Being able to play by ear is one of the most desirable skills among musicians. But many people assume it’s a gift: you’ve either got it or you don’t. In this series so far I hope we’ve convinced you otherwise. You can learn to play by ear!
Still not sure? Today we welcome Lisa McCormick to the site to explain just how easy it can be, as she reveals the “sexy secret” of “one, four, five”…
Let’s face it, sometimes music theory just doesn’t seem very sexy.
But wait –
Have you ever lusted after figuring out how to play a song on the guitar or piano, instantly, just by ear?
No sheet music, no tabs, no chord charts. Just you, the naked song, and the starry night. A match made in heaven.
Turns out, you may be a whole lot closer to that than you think.
In many cases, all you need is an understanding of the magic of “One, Four, Five”, in order to quickly figure out how to play thousands of songs, by ear.
What’s “One, Four, Five”?
“One, Four, Five” is common shorthand for Basic Chord Theory. And Basic Chord Theory is the hidden system behind what makes chords work together, within a key.
If you play a chord-based instrument (guitar, piano, organ, banjo, mandolin, ukulele, etc.), understanding Basic Chord Theory can be a real game changer for you and how you connect with your instrument.
What Does it Mean?
Let’s roll up our sleeves and dig in.

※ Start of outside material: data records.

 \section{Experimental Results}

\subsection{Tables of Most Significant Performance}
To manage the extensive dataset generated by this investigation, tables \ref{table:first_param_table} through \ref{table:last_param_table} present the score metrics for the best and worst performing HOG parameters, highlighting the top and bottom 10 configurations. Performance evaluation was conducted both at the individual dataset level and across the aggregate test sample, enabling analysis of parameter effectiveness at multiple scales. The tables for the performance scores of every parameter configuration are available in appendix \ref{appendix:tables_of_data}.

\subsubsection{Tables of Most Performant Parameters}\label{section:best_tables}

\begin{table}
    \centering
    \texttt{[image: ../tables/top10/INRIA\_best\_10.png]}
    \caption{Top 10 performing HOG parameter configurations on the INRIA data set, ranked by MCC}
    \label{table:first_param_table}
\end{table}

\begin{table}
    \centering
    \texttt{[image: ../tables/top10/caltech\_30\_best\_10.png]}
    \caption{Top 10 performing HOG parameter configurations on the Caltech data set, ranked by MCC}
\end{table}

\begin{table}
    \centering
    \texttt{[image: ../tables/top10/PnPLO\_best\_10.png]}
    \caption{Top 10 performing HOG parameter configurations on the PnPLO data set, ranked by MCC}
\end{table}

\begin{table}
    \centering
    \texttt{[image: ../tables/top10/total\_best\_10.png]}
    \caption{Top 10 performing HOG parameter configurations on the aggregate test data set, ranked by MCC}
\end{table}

Ready?
Every major key (like the key of C, for example), has a corresponding major scale (the C major scale).
(alternatively: sing the first line to the Christmas Carol “Joy to the World”… and you’ll have the major scale – backwards!)
Now, replace the Do, Re, Mi’s, etc. with numbers:
We’re going to be interested in #1, #4 and #5… But what are they? Sticking with the example of the key of C, and the C major scale, sing or play the scale starting on C:
With me so far?
Single out number 1, number 4, and number 5 (“One, Four, Five”, remember?)

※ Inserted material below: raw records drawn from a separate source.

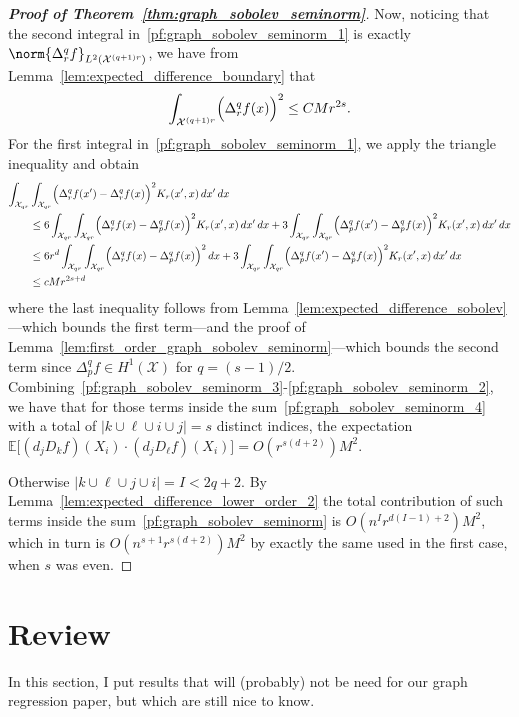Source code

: \documentclass{article}
\newcommand{\abs}[1]{\left \lvert #1 \right \rvert}
\newcommand{\1}{\mathbf{1}}
\newcommand{\Xset}{\mathcal{X}}
\newcommand{\Leb}{L}
\newcommand{\Ebb}{\mathbb{E}}
\theoremstyle{alden}
\theoremstyle{aldenthm}
\theoremstyle{definition}
\theoremstyle{remark}
\begin{document}
\begin{proof}[\textbf{Proof of Theorem~\ref{thm:graph_sobolev_seminorm}}]
	Now, noticing that the second integral in~\eqref{pf:graph_sobolev_seminorm_1} is exactly $\norm{\Delta_r^{q}f}_{\Leb^2(\Xset^{(q + 1)r})}$, we have from Lemma~\ref{lem:expected_difference_boundary} that
	\begin{equation}
	\label{pf:graph_sobolev_seminorm_5}
	\int_{\Xset^{(q + 1)r}} \Bigl(\Delta_r^qf(x)\Bigr)^2 \leq CMr^{2s}.
	\end{equation}
	For the first integral in~\eqref{pf:graph_sobolev_seminorm_1}, we apply the triangle inequality and obtain
	\begin{align}
	\int_{\Xset_{qr}} & \int_{\Xset_{qr}} \Bigl(\Delta_r^qf(x') - \Delta_r^qf(x)\Bigr)^2 K_r(x',x) \,dx' \,dx \nonumber \\
	& \leq 6 \int_{\Xset_{qr}} \int_{\Xset_{qr}} \Bigl(\Delta_r^qf(x) - \Delta_p^qf(x) \Bigr)^2 K_r(x',x) \,dx' \,dx + 3 \int_{\Xset_{qr}} \int_{\Xset_{qr}} \Bigl(\Delta_p^qf(x') - \Delta_p^qf(x) \Bigr)^2 K_r(x',x) \,dx' \,dx \nonumber \\
	& \leq 6r^d \int_{\Xset_{qr}} \int_{\Xset_{qr}} \Bigl(\Delta_r^qf(x) - \Delta_p^qf(x) \Bigr)^2 \,dx + 3 \int_{\Xset_{qr}} \int_{\Xset_{qr}} \Bigl(\Delta_p^qf(x') - \Delta_p^qf(x) \Bigr)^2 K_r(x',x) \,dx' \,dx \nonumber \\
	& \leq c M r^{2s + d} \label{pf:graph_sobolev_seminorm_2}
	\end{align}
	where the last inequality follows from Lemma~\ref{lem:expected_difference_sobolev}---which bounds the first term---and the proof of Lemma~\ref{lem:first_order_graph_sobolev_seminorm}---which bounds the second term since $\Delta_p^qf \in H^1(\Xset)$ for $q = (s - 1)/2$. Combining~\eqref{pf:graph_sobolev_seminorm_3}-\eqref{pf:graph_sobolev_seminorm_2}, we have that for those terms inside the sum~\eqref{pf:graph_sobolev_seminorm_4} with a total of $\abs{k \cup \ell \cup i \cup j} = s$ distinct indices, the expectation $\Ebb\bigl[(d_jD_kf)(X_i) \cdot (d_jD_{\ell}f)(X_i)\bigr] = O(r^{s(d + 2)})M^2$.
	
	Otherwise $\abs{k \cup \ell \cup j \cup i} = I < 2q + 2$.  By Lemma~\ref{lem:expected_difference_lower_order_2} the total contribution of such terms inside the sum~\eqref{pf:graph_sobolev_seminorm} is $O(n^{I}r^{d(I - 1) + 2}) M^2$, which in turn is $O(n^{s + 1}r^{s(d + 2)})M^2$ by exactly the same used in the first case, when $s$ was even.
\end{proof}

\section{Review}
In this section, I put results that will (probably) not be need for our graph regression paper, but which are still nice to know.
\end{document}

Finally, play those as major CHORDS (not just notes). You get a C major chord, an F major chord, and a G major chord.
Ready for the Sexy Part?
Now let’s use these three chords (the “One”, the “Four”, and the “Five”) to figure out how to play a song by ear. Grab your instrument and play along as you read.
Let’s use the song “Happy Birthday” as our guinea pig (and hope that Warner Chappell don’t sue us.)

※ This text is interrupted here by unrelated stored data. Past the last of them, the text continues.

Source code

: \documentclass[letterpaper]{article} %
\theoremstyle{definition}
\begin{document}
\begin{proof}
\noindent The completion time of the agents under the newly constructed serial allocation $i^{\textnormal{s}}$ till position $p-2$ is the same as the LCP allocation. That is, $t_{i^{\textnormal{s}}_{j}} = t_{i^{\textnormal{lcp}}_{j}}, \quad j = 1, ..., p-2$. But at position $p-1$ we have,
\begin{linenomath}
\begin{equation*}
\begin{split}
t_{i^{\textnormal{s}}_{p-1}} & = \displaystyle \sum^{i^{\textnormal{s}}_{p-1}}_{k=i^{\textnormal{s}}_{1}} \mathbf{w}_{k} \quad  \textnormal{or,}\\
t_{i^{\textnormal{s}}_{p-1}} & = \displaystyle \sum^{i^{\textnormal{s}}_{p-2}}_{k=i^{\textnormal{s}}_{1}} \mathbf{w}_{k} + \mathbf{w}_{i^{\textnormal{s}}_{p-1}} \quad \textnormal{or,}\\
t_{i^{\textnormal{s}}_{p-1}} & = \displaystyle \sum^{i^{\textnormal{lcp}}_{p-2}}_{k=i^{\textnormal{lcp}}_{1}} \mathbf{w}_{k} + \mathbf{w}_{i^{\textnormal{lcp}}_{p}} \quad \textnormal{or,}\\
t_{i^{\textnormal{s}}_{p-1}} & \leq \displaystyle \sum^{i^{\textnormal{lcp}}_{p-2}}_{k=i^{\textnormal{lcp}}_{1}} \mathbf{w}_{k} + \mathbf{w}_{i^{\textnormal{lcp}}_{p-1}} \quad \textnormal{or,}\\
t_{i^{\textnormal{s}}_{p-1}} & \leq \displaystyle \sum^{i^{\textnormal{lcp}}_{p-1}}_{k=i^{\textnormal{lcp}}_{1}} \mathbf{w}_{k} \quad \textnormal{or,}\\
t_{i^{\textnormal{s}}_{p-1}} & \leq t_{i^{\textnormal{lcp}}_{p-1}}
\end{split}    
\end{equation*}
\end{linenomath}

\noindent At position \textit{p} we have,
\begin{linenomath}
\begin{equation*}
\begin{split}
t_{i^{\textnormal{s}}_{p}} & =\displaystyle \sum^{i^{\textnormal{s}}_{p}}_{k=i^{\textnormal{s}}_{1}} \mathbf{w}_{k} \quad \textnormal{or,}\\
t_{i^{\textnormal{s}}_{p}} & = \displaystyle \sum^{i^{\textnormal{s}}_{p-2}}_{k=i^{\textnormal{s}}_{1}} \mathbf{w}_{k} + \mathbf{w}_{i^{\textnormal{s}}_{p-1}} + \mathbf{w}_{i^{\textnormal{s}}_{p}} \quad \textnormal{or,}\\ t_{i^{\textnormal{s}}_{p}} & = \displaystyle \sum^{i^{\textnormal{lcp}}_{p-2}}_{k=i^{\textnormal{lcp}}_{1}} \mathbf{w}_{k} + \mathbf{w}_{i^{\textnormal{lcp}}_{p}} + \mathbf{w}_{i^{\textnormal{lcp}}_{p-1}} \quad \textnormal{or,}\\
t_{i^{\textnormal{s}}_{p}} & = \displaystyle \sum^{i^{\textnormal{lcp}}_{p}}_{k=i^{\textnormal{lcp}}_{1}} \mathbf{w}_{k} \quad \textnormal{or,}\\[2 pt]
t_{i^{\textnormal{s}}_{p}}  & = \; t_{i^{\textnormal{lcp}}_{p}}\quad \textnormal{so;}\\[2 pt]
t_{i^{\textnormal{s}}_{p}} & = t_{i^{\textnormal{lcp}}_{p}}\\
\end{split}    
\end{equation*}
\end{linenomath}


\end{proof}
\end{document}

Play a C chord on your instrument, and sing “Happy” (with your voice on the note G). Keep going into the song (“…birthday to…”), playing a C chord the whole time.
When you get to the word “You”, you’ll notice the C chord clashes with your voice!
Ouch. Time to try a different option.
The rule of thumb here is to keep playing the same chord until you reach a point in the song where that chord does not work any more.
Here’s the trick: rather than trying every other chord in the world to fix the problem, try using either the “Four” chord (F major), or, the “Five” chord (G major), to accompany the word “You” in the song.
Turns out the G chord sounds pretty good there – that’s the “Five chord”, remember.
Keep playing the G chord, and singing the song (“…you…Happy birthday to…”). When you get to the word “you”, you should hear that it sounds like it’s time to change chords.
Again, don’t waste your time trying every chord in the world. Try your other two options from our “one”, “four” and “five”: the C (“one”) or the F (“four”) chord.
… and you’ll find the C chord sounds pretty good there (the “One” chord).
Stay with the C chord, and keep singing the song (“…you…Happy birthday dear…”), and now, when you get to the word “Lisa” (sorry, couldn’t resist!), it’s time to change chords again.
What are your options? F, or G. Let’s try the F, just for ha ha’s (the “Four” chord).
Sing my name (or maybe the name of your true love…) and play the F chord. Ah, sweet perfection!
Keep with the F chord, and keep singing the song. (“…Lisa…Happy…”).
When we get to “Birthday”, the F no longer sounds good, and the chord wants to change again.
What’ll you go for? The C? The G?
… if you figured out that it is a C, you get an extra present on your next birthday!
Almost to the end of the song now. Sing “To”, and play G. Sing “You” and play C.
Now congratulate yourself and make a wish! You’ve figured out the chords to this song by ear.
Five More Little Factoids You Need to Know:
- This system works in every key, exactly the same way. Try working out the same song, in another key. How about the key of G?
- This system will work for thousands of basic songs. Folk songs, pop songs, rock songs (remember “Three chords and an attitude”? THIS is what they were talking about!).
- The more you practice working songs out by this system of trial and error, the better and faster you’ll get at it. Playing by ear will begin to come to naturally.
- When “1″, “4″ and “5″ don’t cut it, try the “2″, “3″, or the “6″. But here’s the rub: play these as MINOR chords!
- Amongst musicians, chord-numbers are represented with Roman Numerals. Now that you understand the basics of the system, start using the nomenclature that the big kids use: 1 = I, 2 = II, 3 = III, 4 = IV, 5 = V, 6 = VI, 7 = VII.
You may be wondering “What about the VII chord?” In fact it shows up far less frequently than 1 through 6. And when it does, it is played as a diminished chord. Let’s worry about that one later!
Now, Go Forth and Play!
Now that you know the secret system behind I-IV-V (that’s “One, Four, Five, remember), try it on some other common basic songs, just to get the hang of it.
Try ‘Yankee Doodle’. ‘Rockabye Baby’. ‘You Are My Sunshine’. ‘Amazing Grace’. ‘Joy to the World’. ‘Blue Suede Shoes’…
Amaze yourself and impress your listener as song after song after song pours out of you and your instrument, seemingly like magic.
Now, that’s sexy.
Thanks Lisa for that great tutorial. Now you can see how to figure out songs by ear yourself – and as we discussed before, that’s step one in learning to play by ear!